Exercise objective
Select and reproduce each line of the listing below that bears the string "documentclass".

--- Record excerpts ---

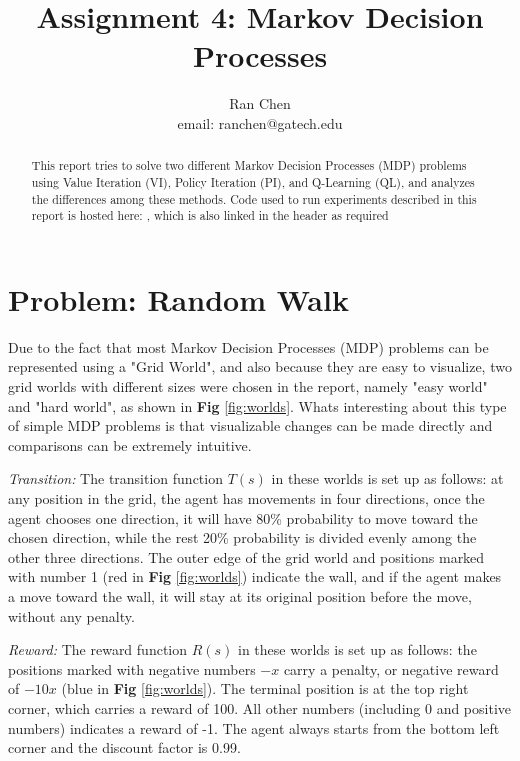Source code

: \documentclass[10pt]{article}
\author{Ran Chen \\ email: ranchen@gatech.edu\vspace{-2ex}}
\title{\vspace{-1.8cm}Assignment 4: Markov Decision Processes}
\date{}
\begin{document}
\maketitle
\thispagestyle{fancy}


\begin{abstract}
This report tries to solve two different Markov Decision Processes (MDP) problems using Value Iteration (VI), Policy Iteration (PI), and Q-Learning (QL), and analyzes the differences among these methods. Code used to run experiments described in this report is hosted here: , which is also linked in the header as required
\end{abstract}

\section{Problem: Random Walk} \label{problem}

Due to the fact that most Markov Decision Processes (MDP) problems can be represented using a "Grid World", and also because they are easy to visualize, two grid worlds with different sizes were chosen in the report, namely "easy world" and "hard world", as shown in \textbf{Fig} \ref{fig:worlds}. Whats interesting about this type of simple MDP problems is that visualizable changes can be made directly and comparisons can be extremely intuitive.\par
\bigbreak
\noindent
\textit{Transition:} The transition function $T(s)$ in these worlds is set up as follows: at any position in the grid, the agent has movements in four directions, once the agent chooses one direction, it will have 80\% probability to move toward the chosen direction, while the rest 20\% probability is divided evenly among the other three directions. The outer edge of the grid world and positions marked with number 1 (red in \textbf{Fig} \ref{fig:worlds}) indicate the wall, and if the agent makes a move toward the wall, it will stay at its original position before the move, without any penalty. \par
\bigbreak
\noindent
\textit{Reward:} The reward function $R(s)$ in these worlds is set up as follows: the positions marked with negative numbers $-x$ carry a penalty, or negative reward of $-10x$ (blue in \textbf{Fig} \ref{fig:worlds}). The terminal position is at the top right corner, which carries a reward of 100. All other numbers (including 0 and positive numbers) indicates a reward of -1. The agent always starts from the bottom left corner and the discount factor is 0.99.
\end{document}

---
--- Record excerpts ---

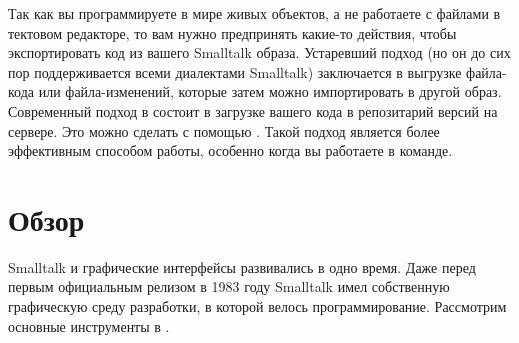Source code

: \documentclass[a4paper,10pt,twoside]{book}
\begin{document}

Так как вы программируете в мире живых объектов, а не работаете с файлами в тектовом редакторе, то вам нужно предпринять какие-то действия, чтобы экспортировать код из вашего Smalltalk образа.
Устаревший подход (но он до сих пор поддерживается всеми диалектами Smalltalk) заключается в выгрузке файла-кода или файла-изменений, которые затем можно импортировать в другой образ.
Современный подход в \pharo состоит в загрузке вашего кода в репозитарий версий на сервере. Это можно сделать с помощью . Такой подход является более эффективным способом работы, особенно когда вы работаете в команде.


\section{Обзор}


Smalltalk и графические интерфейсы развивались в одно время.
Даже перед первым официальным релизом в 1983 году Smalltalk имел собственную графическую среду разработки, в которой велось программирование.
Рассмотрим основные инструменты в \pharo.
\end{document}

---

Answer for this exercise
: \documentclass[10pt]{article}
: \documentclass[a4paper,10pt,twoside]{book}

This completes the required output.